Meio ambiente

Evacuar o remoto Alasca foi difícil. A reconstrução será ainda mais difícil.

Santiago Ferreira

Aldeias no oeste do Alasca foram atingidas pelos restos de um violento tufão na semana passada. É pouco provável que muitos sobreviventes regressem a casa durante mais de um ano.

Quando os restos de um tufão mortal atingiram o Delta de Yukon-Kuskokwim, no oeste do Alasca, há uma semana e meia, trouxeram ventos com força de furacão e inundações catastróficas para a área remota.

Mais de 1.500 pessoas foram evacuadas de pequenas aldeias espalhadas por esta parte da tundra do Alasca, um processo extremamente difícil numa área apenas acessível por avião, barco ou moto de neve nesta altura do ano. Pelo menos uma pessoa foi morta e outras duas estão desaparecidas.

Alimentando a maior tempestade já registada no delta, a cauda do tufão Halong deixou a sua marca numa região já assolada pela subida do nível do mar, pelo derretimento do permafrost e pela erosão costeira exacerbada pelas alterações climáticas. Aldeias inteiras foram arrasadas, infraestruturas críticas, como escolas e linhas de transmissão de energia, foram dizimadas e os suprimentos de alimentos que os moradores locais passaram meses caçando e coletando antes do inverno foram perdidos.

À medida que os sobreviventes deslocados cambaleiam na sequência da destruição, enfrentam uma questão que muitos enfrentam numa era de agravamento dos desastres climáticos: regressar e reconstruir ou mudar-se completamente?

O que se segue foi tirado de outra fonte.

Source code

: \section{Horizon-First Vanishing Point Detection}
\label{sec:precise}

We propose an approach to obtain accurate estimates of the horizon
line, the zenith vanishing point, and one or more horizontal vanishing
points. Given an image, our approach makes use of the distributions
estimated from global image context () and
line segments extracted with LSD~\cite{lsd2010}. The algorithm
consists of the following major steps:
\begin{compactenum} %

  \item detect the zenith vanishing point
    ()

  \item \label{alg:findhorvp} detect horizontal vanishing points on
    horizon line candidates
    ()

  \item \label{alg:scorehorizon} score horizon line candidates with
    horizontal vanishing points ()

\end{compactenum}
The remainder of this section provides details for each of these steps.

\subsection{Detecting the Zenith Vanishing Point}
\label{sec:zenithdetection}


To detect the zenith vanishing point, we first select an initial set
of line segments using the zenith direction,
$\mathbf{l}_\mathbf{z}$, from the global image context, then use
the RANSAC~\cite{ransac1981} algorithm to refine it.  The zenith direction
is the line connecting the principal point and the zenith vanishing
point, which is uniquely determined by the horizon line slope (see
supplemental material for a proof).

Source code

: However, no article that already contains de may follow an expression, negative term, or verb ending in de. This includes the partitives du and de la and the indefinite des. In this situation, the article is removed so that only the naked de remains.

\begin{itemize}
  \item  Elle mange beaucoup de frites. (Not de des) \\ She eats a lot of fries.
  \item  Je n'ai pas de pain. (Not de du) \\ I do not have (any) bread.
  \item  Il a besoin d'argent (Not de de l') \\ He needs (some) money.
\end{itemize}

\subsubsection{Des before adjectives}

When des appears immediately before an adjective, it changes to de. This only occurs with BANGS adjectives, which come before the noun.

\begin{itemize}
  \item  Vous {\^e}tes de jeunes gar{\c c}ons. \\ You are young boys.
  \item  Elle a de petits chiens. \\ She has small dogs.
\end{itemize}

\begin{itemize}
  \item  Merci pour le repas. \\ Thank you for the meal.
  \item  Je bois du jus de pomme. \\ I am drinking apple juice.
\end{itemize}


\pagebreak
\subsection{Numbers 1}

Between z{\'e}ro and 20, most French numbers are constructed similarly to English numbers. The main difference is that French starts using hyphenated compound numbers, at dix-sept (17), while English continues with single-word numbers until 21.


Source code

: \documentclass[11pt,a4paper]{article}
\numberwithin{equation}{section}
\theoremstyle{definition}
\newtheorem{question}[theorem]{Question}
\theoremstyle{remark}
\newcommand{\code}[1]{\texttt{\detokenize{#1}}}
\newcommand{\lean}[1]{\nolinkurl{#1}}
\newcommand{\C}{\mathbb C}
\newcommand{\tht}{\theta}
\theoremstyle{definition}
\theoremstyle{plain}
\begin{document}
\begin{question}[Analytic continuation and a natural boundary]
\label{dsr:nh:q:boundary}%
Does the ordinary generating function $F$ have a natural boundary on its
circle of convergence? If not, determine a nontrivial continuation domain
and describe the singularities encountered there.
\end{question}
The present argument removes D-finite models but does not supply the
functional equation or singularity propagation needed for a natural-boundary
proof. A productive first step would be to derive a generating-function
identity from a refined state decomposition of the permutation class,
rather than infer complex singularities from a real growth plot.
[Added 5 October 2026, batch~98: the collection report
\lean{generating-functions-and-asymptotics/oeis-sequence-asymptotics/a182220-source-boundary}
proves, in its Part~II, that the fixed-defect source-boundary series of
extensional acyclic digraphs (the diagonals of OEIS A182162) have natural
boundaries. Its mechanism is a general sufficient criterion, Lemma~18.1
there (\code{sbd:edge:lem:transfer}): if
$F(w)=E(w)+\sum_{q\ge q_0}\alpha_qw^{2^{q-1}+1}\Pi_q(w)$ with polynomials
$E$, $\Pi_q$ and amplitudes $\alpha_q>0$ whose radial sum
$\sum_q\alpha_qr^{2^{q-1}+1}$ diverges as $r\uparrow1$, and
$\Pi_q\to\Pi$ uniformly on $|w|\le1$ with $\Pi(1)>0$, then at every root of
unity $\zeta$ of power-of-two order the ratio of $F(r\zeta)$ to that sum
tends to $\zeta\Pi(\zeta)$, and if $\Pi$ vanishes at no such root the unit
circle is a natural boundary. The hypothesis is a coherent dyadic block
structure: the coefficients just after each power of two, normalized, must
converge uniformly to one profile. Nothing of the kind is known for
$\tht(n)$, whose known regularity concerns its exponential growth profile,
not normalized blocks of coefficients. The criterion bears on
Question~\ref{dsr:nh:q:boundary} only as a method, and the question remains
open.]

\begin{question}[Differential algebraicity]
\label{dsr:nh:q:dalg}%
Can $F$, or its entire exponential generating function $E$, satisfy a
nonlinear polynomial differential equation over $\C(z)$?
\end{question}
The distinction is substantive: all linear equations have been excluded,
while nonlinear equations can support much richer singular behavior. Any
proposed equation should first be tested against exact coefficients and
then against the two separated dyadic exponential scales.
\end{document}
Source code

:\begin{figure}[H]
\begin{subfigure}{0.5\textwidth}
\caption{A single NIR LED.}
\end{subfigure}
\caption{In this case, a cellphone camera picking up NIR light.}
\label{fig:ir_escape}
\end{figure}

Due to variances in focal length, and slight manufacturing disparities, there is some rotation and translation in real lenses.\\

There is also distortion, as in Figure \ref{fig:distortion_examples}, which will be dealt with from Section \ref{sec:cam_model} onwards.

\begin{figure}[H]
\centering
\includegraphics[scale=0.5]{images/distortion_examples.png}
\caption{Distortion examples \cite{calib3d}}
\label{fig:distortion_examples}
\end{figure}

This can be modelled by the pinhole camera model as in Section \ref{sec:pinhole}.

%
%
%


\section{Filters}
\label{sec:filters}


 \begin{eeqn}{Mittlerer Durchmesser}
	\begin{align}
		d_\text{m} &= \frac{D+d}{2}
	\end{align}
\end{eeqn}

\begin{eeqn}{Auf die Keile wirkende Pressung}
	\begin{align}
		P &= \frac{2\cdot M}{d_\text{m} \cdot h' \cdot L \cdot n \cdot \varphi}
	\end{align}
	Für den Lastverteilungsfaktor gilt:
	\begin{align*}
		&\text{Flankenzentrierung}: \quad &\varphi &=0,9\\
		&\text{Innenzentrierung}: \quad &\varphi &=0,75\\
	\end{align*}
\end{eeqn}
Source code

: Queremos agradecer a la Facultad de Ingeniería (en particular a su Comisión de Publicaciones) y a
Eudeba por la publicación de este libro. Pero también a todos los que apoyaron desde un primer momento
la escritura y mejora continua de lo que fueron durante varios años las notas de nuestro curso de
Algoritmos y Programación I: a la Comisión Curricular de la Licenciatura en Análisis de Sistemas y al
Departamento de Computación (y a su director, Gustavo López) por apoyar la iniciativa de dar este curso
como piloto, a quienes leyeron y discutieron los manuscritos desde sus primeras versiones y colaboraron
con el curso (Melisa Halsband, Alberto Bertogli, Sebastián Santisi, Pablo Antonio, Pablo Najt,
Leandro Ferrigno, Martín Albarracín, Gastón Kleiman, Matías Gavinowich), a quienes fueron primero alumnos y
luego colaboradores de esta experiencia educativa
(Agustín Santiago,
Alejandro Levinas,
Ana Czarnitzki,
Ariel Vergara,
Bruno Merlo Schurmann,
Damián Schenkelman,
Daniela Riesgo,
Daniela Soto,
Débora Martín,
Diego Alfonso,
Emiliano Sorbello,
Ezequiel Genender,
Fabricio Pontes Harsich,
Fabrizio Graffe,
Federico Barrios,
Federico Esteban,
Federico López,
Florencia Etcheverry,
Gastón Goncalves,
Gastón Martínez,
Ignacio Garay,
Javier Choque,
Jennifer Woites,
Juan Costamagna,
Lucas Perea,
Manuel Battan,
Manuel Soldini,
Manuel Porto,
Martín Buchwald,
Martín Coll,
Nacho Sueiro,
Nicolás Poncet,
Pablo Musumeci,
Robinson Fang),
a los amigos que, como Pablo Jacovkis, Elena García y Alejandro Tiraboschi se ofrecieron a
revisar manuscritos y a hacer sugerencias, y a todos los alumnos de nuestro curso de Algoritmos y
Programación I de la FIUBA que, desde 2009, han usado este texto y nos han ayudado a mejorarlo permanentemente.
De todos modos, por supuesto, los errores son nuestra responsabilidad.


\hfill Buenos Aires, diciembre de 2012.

O que aconteceu? Começando como um poderoso tufão a leste do Japão, Halong foi levado para nordeste pela corrente de jato para o Mar de Bering, tal como as primeiras previsões previam na semana passada. Mas as coisas mudaram quando a tempestade se aproximou do Alasca.

As águas excepcionalmente quentes no extremo Norte do Pacífico sobrecarregaram a tempestade enfraquecida à medida que mudava de curso entre a Ilha de São Lourenço e o Delta de Yukon-Kuskokwim, uma tundra baixa um pouco maior que o estado de Washington. As mudanças só foram mostradas nas previsões menos de dois dias antes de a tempestade cruzar as águas do Alasca, deixando pouco tempo para a evacuação, disse-me Rick Thoman, especialista em clima da Universidade do Alasca Fairbanks.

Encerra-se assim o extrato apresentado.